Who knows where the truth lies. But if there’s anything to this global warming we hear about, it’s likely to stay summer until at least September. Worse, sophisticated computer models say the whole cycle could repeat next year.
It’s the glorious 4th. Happy Birthday, America! Be careful, it’s Summer out there and hot. And since it’s never been Summer and hot before, heed the warnings of your elected and unelected leaders and stay away from any activity in which you might find enjoyment.
Every time we get a snowstorm or a heat wave the media acts like it never happened before and it is the end of the earth. And yet these things happen regularly, seasonally and cyclically and they will continue to happen. Derechos happen every year but when they happen within sight of the big media it is as though they have never heard of it before. Imagine that a violent thunderstorm! Who would have thought…
Never underestimate the power to convert “dog bites man” into news.
When it comes to weather, it seems the quickness of adaptability is oft forgotten.
After buying the Comanche my then partner and I stopped off at the Flagler County, FL airport to have lunch with a friend who had moved the year before from MD to be the airport manager. It was February. He joined us wearing a tuque, flannel shirt, sweater, ski jacket and a scarf. After lunch he invited us to use the phone in his office to call Flight Service so we wouldn’t have to stand outside in the cold. We told him that when we left MD that morning it was -5 so 75 didn’t feel cold at all. He had three quartz heaters running in his office to ward off the chill.

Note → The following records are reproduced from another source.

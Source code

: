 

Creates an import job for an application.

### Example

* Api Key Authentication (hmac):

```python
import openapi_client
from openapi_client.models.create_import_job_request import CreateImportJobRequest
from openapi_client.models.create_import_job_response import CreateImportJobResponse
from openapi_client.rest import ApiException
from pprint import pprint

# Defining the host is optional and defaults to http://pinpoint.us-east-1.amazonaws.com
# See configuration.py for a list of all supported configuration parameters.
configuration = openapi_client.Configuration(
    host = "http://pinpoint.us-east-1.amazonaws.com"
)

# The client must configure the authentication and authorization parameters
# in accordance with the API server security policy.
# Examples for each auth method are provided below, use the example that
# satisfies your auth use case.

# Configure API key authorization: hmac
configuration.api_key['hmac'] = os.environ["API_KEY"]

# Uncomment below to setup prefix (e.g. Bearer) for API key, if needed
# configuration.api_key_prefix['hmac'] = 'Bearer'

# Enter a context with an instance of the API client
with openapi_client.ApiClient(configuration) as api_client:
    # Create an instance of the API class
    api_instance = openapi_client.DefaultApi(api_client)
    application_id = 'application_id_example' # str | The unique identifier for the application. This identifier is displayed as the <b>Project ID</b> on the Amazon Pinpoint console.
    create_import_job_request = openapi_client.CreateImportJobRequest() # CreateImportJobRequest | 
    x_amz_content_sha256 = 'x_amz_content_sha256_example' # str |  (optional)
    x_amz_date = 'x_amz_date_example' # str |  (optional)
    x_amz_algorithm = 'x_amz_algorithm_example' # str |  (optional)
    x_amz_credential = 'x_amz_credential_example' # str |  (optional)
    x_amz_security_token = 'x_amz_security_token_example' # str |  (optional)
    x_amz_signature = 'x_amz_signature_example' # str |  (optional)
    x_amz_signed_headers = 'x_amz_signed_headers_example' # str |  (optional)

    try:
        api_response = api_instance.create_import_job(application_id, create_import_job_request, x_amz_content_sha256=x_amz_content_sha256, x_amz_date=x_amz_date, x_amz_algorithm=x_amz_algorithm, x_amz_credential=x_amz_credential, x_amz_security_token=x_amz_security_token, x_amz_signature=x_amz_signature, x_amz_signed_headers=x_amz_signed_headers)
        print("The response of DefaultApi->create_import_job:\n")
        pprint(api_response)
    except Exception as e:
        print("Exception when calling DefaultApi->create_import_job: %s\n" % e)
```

There was a King of the Hill episode when Hank asks to his ex-Wisconsinite, now Texan, wife: “Remember when you thought 90 in the shade was hot?”
Monday’s 95 degree weather felt downright balmy after this weekend’s 104.
I think that the Heat Index is the inverse of the Wind Chill — both useful if you’re the quartermaster supplying troops in Afghanistan or (as you say) an editor in search of a headline.
Speaking of Afghanistan, perhaps those who complain about the heat would enjoy some of these pictures of US Marines enjoying the sublime West Asian climate.
“as slimy as a Chicago alderman. ”
That’s why I read this blog. I get no holds barred reporting, and insightful analysis.
I discovered, today, that on July 4,1911 the temperature in Vernon, Vermont was 105 degrees F, and 106 degrees F in Nashua, New Hampshire. That was over 100 years ago, so these temps probably no longer count as records.
And those same slimy Chicago aldermen purposefully allowed 750 people to die of heat-related deaths in the 1995 Chicago heat wave I suppose. Your sarcasm makes too much light of what happened in 1995. Its your blog but you should perhaps re-think some of this before you post.
The shadow of Rahm Emmanuel has imputed in order to impugn.
I’m sure you’ll forgive my choice of topic. I loathed to let a crisis go to waste.
Very apt. The shadowy Rahm E. Never missing an opportunity to display moral superiority.
Briggs, headline in the Salinas Californian our first day in town, “82 Forecast Today. Heat Wave Continues”. Our former home in the San Joaquin valley came in at 102 that day. Newspaperpersons. Gotta love ’em.